Czy potrzebujesz więcej cierpliwości? Jeśli tak, módl się o to. Ta cecha jest jednym z owoców ducha (Gal. 5:22, 23). Możemy więc modlić się o ducha świętego i prosić Jehowę, żeby pomógł nam wydawać jego owoce. Jeśli jakaś sytuacja wystawia naszą cierpliwość na próbę, ‛stale prośmy’ o wsparcie tego ducha (Łuk. 11:13). Możemy też zwracać się do Jehowy, żeby pomógł nam patrzeć na sprawy z Jego punktu widzenia. Kiedy już to zrobimy, musimy każdego dnia starać się okazywać cierpliwość. Im częściej modlimy się o cierpliwość i staramy się ją przejawiać, tym szybciej stanie się ona nieodłączną częścią naszej osobowości.
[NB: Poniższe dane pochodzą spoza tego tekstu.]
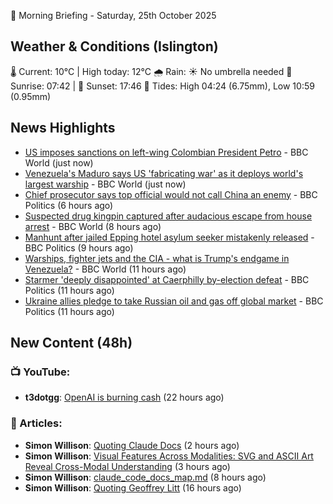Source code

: 🌅 Morning Briefing - Saturday, 25th October 2025

## Weather & Conditions (Islington)

🌡️ Current: 10°C | High today: 12°C
🌧️ Rain: ☀️ No umbrella needed
🌅 Sunrise: 07:42 | 🌇 Sunset: 17:46
🌊 Tides: High 04:24 (6.75mm), Low 10:59 (0.95mm)

## News Highlights

- [US imposes sanctions on left-wing Colombian President Petro](https://www.bbc.com/news/articles/crkl2dm2glxo?at_medium=RSS&at_campaign=rss) - BBC World (just now)
- [Venezuela's Maduro says US 'fabricating war' as it deploys world's largest warship](https://www.bbc.com/news/articles/c891gzx7xn4o?at_medium=RSS&at_campaign=rss) - BBC World (just now)
- [Chief prosecutor says top official would not call China an enemy](https://www.bbc.com/news/articles/clygwjp8yzzo?at_medium=RSS&at_campaign=rss) - BBC Politics (6 hours ago)
- [Suspected drug kingpin captured after audacious escape from house arrest](https://www.bbc.com/news/articles/cz0xd4dvzlyo?at_medium=RSS&at_campaign=rss) - BBC World (8 hours ago)
- [Manhunt after jailed Epping hotel asylum seeker mistakenly released](https://www.bbc.com/news/articles/cx2d5rl36vgo?at_medium=RSS&at_campaign=rss) - BBC Politics (9 hours ago)
- [Warships, fighter jets and the CIA - what is Trump's endgame in Venezuela?](https://www.bbc.com/news/articles/c4gp2lxz75eo?at_medium=RSS&at_campaign=rss) - BBC World (11 hours ago)
- [Starmer 'deeply disappointed' at Caerphilly by-election defeat](https://www.bbc.com/news/articles/cd9klevy28qo?at_medium=RSS&at_campaign=rss) - BBC Politics (11 hours ago)
- [Ukraine allies pledge to take Russian oil and gas off global market](https://www.bbc.com/news/articles/c17p54edxljo?at_medium=RSS&at_campaign=rss) - BBC Politics (11 hours ago)

## New Content (48h)
### 📺 YouTube:

- **t3dotgg**: [OpenAI is burning cash](https://www.youtube.com/watch?v=-9w2Yr1JyvI) (22 hours ago)

### 📝 Articles:

- **Simon Willison**: [Quoting Claude Docs](https://simonwillison.net/2025/Oct/25/claude-docs/#atom-everything) (2 hours ago)
- **Simon Willison**: [Visual Features Across Modalities: SVG and ASCII Art Reveal Cross-Modal Understanding](https://simonwillison.net/2025/Oct/25/visual-features-across-modalities/#atom-everything) (3 hours ago)
- **Simon Willison**: [claude_code_docs_map.md](https://simonwillison.net/2025/Oct/24/claude-code-docs-map/#atom-everything) (8 hours ago)
- **Simon Willison**: [Quoting Geoffrey Litt](https://simonwillison.net/2025/Oct/24/geoffrey-litt/#atom-everything) (16 hours ago)

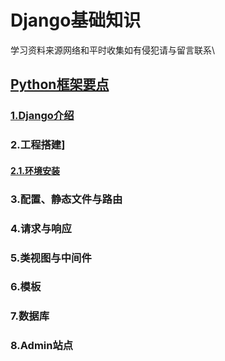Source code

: # Django基础知识
学习资料来源网络和平时收集如有侵犯请与留言联系\
## [Python框架要点](doc/PythonWeb框架要点/PythonWeb框架要点.md)
### [1.Django介绍](doc/PythonWeb框架要点/1.Django介绍.md)

### 2.工程搭建]
#### [2.1.环境安装]()

### 3.配置、静态文件与路由

### 4.请求与响应

### 5.类视图与中间件
### 6.模板

### 7.数据库

### 8.Admin站点
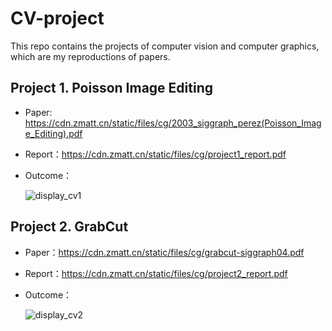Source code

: # CV-project

This repo contains the projects of computer vision and computer graphics, which are my reproductions of papers.



## Project 1. Poisson Image Editing



- Paper: https://cdn.zmatt.cn/static/files/cg/2003_siggraph_perez(Poisson_Image_Editing).pdf

- Report：https://cdn.zmatt.cn/static/files/cg/project1_report.pdf

- Outcome：

    ![display_cv1](https://user-images.githubusercontent.com/34508318/177047106-0b879b75-8b04-4827-af43-c0503e808274.jpg)



## Project 2. GrabCut

- Paper：https://cdn.zmatt.cn/static/files/cg/grabcut-siggraph04.pdf

- Report：https://cdn.zmatt.cn/static/files/cg/project2_report.pdf

- Outcome：

    ![display_cv2](https://user-images.githubusercontent.com/34508318/177047177-04698131-3980-4d19-a49a-918876db0de0.jpg)
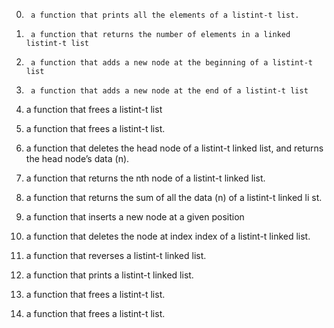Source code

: 0)      a function that prints all the elements of a listint-t list.

1)      a function that returns the number of elements in a linked listint-t list

2)      a function that adds a new node at the beginning of a listint-t list

3)      a function that adds a new node at the end of a listint-t list

4)	a function that frees a listint-t list

5)	a function that frees a listint-t list.

6)	a function that deletes the head node of a listint-t linked list, and          	    returns the head node’s data (n).

7)	a function that returns the nth node of a listint-t linked list.

8)	a function that returns the sum of all the data (n) of a listint-t linked li        st.

9)	 a function that inserts a new node at a given position

10)	 a function that deletes the node at index index of a listint-t linked list.

11)	 a function that reverses a listint-t linked list.

12)	a function that prints a listint-t linked list.

13)	a function that frees a listint-t list.

14)	a function that frees a listint-t list.	
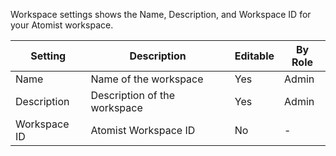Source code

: Workspace settings shows the Name, Description, and Workspace ID for your Atomist workspace.

| Setting | Description | Editable | By Role |
|---|---|---|---|
| Name| Name of the workspace | Yes | Admin |
| Description | Description of the workspace | Yes | Admin |
| Workspace ID | Atomist Workspace ID | No | - |

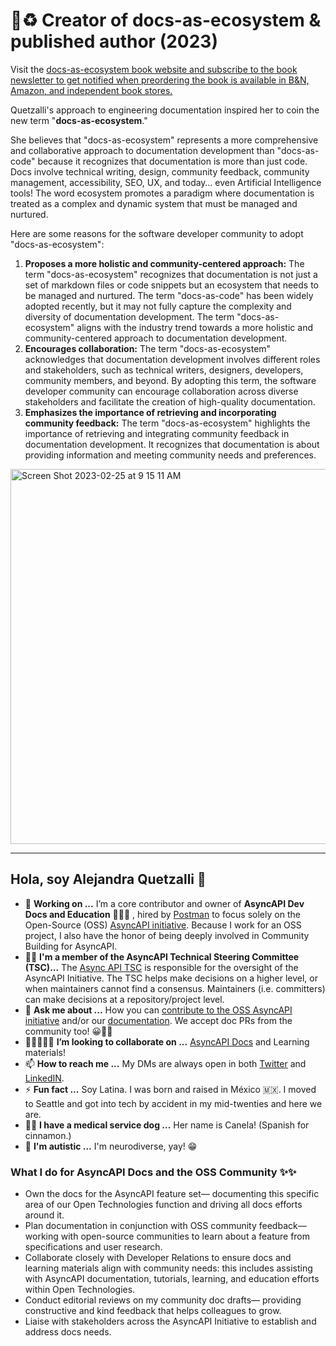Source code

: # 📖♻️ Creator of docs-as-ecosystem & published author (2023) 
Visit the [docs-as-ecosystem book website and subscribe to the book newsletter to get notified when preordering the book is available in B&N, Amazon, and independent book stores.](https://www.designingdeveloperdocsasaproduct.com/) 

Quetzalli's approach to engineering documentation inspired her to coin the new term "**docs-as-ecosystem**." 

She believes that "docs-as-ecosystem" represents a more comprehensive and collaborative approach to documentation development than "docs-as-code" because it recognizes that documentation is more than just code. Docs involve technical writing, design, community feedback, community management, accessibility, SEO, UX, and today… even Artificial Intelligence tools! The word ecosystem promotes a paradigm where documentation is treated as a complex and dynamic system that must be managed and nurtured.

Here are some reasons for the software developer community to adopt "docs-as-ecosystem":
1. **Proposes a more holistic and community-centered approach:** The term "docs-as-ecosystem" recognizes that documentation is not just a set of markdown files or code snippets but an ecosystem that needs to be managed and nurtured. The term "docs-as-code" has been widely adopted recently, but it may not fully capture the complexity and diversity of documentation development. The term "docs-as-ecosystem" aligns with the industry trend towards a more holistic and community-centered approach to documentation development.
2. **Encourages collaboration:** The term "docs-as-ecosystem" acknowledges that documentation development involves different roles and stakeholders, such as technical writers, designers, developers, community members, and beyond. By adopting this term, the software developer community can encourage collaboration across diverse stakeholders and facilitate the creation of high-quality documentation.
3. **Emphasizes the importance of retrieving and incorporating community feedback:** The term "docs-as-ecosystem" highlights the importance of retrieving and integrating community feedback in documentation development. It recognizes that documentation is about providing information and meeting community needs and preferences.

<img width="600" alt="Screen Shot 2023-02-25 at 9 15 11 AM" src="https://user-images.githubusercontent.com/19964402/221425225-b9c3f6e5-b922-4b86-b631-7779b72cf8e8.png">


--- 

## Hola, soy Alejandra Quetzalli 🦄

- 📄 **Working on ...** I’m a core contributor and owner of **AsyncAPI Dev Docs and Education** 👩🏻‍💻 , hired by [Postman](https://www.postman.com/alejandra-quetzalli) to focus solely on the Open-Source (OSS) [AsyncAPI initiative](https://www.asyncapi.com/). Because I work for an OSS project, I also have the honor of being deeply involved in Community Building for AsyncAPI.
- 👊🏽 **I'm a member of the AsyncAPI Technical Steering Committee (TSC)...** The [Async API TSC](https://www.asyncapi.com/community/tsc) is responsible for the oversight of the AsyncAPI Initiative. The TSC helps make decisions on a higher level, or when maintainers cannot find a consensus. Maintainers (i.e. committers) can make decisions at a repository/project level.
- 💬 **Ask me about ...** How you can [contribute to the OSS AsyncAPI initiative](https://dev.to/alejandra_quetzalli/how-to-contribute-to-oss-asyncapi-initiative-dh7) and/or our [documentation](https://www.asyncapi.com/docs/getting-started). We accept doc PRs from the community too! 😀👍🏽
- 👩🏻‍🤝‍👩🏽 **I’m looking to collaborate on ...** [AsyncAPI Docs](https://www.asyncapi.com/docs/getting-started) and Learning materials! 
- 📫 **How to reach me ...** My DMs are always open in both [Twitter](https://twitter.com/QuetzalliAle) and [LinkedIN](https://www.linkedin.com/in/alejandra-quetzalli/). 
- ⚡ **Fun fact ...** Soy Latina. I was born and raised in México 🇲🇽. I moved to Seattle and got into tech by accident in my mid-twenties and here we are. 
- 🐕‍🦺 **I have a medical service dog ...** Her name is Canela! (Spanish for cinnamon.)
- 🧠 **I'm autistic ...** I'm neurodiverse, yay! 😁 


### What I do for AsyncAPI Docs and the OSS Community ✨✨
- Own the docs for the AsyncAPI feature set— documenting this specific area of our Open Technologies function and driving all docs efforts around it.
- Plan documentation in conjunction with OSS community feedback— working with open-source communities to learn about a feature from specifications and user research.
- Collaborate closely with Developer Relations to ensure docs and learning materials align with community needs: this includes assisting with AsyncAPI documentation, tutorials, learning, and education efforts within Open Technologies.
- Conduct editorial reviews on my community doc drafts— providing constructive and kind feedback that helps colleagues to grow.
- Liaise with stakeholders across the AsyncAPI Initiative to establish and address docs needs.


<!--
**alequetzalli/alequetzalli** is a ✨ _special_ ✨ repository because its `README.md` (this file) appears on your GitHub profile.
-->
Pomaga nam w tym również rozmyślanie o przykładach biblijnych. Biblia zawiera wiele przykładów osób, które okazywały cierpliwość. Kiedy o nich rozmyślamy, uczymy się, jak przejawiać tę cechę. w23.08 ss. 22, 23, ak. 10, 11
Niedziela 19 października
Zapuśćcie sieci (Łuk. 5:4).
Jezus zapewnił apostoła Piotra o wsparciu Jehowy. Gdy zmartwychwstał, za sprawą cudu ponownie zapewnił apostołom obfity połów ryb (Jana 21:4-6). Musiało to upewnić Piotra, że Jehowa bez trudu zapewni mu wszystko, czego będzie potrzebował pod względem materialnym. Być może Piotr przypomniał sobie wtedy, jak Jezus powiedział, że Jehowa zadba o tych, którzy ‛szukają najpierw Królestwa’ (Mat. 6:33). W związku z tym na pierwszym miejscu w życiu postawił służbę, a nie łowienie ryb. W dniu Pięćdziesiątnicy 33 roku n.e. odważnie dał świadectwo i pomógł tysiącom ludzi przyjąć dobrą nowinę i zostać naśladowcami Jezusa (Dzieje 2:14, 37-41). Później pomógł w tym Samarytanom i ludziom z innych narodów (Dzieje 8:14-17; 10:44-48). Jehowa w zdumiewający sposób posługiwał się Piotrem, żeby najróżniejsi ludzie przyłączyli się do zboru. w23.09 s. 20, ak. 1; s. 23, ak. 11
Poniedziałek 20 października
Jeżeli mi nie powiecie, co mi się śniło, i nie podacie wyjaśnienia, zostaniecie rozsiekani na kawałki (Dan. 2:5).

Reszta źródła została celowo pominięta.